**TASK STATEMENT:** Tell how many lines in the data contain the string "relatively", using a single number as the whole reply.

Stored data entries
———
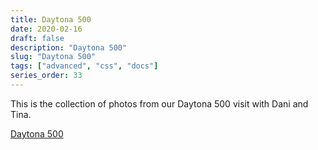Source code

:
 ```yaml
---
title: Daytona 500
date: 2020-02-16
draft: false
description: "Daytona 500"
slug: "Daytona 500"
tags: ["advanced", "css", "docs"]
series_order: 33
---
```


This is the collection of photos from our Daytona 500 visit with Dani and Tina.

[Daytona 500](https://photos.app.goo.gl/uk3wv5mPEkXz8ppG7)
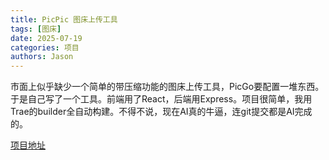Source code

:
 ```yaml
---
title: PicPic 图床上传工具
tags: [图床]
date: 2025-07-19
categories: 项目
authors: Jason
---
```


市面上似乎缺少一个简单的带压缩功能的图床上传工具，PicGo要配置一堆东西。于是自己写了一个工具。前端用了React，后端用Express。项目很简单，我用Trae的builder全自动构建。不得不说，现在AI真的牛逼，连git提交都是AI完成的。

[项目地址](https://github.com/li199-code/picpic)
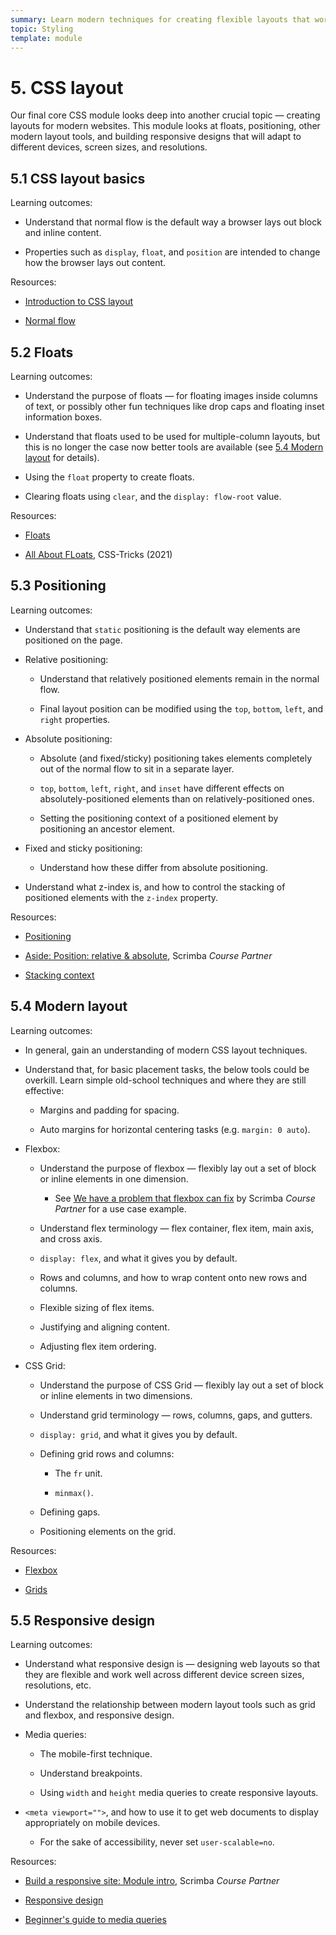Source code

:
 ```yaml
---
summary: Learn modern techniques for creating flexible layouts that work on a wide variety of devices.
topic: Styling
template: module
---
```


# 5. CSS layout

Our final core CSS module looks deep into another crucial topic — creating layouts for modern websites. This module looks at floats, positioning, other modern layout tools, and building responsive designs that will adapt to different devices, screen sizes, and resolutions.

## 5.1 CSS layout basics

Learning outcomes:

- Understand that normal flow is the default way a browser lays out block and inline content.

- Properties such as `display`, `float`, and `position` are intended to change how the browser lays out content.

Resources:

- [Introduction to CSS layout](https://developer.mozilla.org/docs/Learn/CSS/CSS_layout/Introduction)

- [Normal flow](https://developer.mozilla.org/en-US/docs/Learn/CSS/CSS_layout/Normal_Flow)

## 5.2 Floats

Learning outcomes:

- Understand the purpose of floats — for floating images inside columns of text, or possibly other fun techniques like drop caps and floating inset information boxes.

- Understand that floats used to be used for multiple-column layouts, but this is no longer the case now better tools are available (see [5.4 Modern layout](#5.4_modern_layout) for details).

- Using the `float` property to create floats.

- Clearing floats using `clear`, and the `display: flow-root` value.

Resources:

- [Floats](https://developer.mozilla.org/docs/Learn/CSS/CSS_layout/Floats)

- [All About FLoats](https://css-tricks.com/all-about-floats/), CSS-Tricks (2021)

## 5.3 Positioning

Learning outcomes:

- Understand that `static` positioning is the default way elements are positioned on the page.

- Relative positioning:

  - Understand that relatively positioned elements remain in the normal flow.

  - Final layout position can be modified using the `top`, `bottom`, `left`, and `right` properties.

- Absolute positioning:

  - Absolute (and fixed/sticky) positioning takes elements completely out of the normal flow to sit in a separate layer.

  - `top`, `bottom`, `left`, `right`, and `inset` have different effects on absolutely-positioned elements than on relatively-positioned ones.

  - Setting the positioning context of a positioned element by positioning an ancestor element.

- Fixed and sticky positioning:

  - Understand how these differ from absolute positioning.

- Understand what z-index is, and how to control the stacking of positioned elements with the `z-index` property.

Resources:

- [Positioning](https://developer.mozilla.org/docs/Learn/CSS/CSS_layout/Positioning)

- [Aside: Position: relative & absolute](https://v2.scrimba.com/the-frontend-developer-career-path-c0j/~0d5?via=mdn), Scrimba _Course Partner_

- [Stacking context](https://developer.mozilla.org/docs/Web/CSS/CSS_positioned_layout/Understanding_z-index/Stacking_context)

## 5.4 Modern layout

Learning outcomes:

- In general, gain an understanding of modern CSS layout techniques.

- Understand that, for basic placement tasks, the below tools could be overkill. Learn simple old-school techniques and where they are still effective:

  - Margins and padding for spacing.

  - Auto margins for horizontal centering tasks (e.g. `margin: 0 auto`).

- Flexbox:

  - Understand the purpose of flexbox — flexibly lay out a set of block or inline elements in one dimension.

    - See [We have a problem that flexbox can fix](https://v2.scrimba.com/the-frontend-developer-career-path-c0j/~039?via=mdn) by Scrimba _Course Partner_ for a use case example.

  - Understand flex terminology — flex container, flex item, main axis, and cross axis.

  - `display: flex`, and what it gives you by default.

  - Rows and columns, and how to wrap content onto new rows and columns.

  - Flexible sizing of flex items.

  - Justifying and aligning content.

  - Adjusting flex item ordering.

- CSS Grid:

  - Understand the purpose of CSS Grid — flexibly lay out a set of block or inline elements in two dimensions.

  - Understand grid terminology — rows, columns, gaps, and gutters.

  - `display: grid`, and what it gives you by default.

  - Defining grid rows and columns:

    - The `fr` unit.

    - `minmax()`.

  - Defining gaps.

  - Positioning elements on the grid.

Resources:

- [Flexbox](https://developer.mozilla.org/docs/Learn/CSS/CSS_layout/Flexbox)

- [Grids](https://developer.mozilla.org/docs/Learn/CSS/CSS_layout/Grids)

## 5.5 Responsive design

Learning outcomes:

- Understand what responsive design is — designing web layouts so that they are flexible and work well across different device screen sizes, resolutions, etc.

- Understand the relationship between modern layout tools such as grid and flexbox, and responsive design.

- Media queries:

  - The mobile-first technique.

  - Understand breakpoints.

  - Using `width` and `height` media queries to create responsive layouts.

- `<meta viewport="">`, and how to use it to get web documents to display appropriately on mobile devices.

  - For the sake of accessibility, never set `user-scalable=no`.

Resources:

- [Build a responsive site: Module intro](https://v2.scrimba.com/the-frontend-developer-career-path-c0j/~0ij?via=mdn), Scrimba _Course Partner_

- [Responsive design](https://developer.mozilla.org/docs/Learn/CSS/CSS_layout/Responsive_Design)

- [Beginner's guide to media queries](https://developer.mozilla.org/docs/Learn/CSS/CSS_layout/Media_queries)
———
**WRITTEN SOLUTION:** 2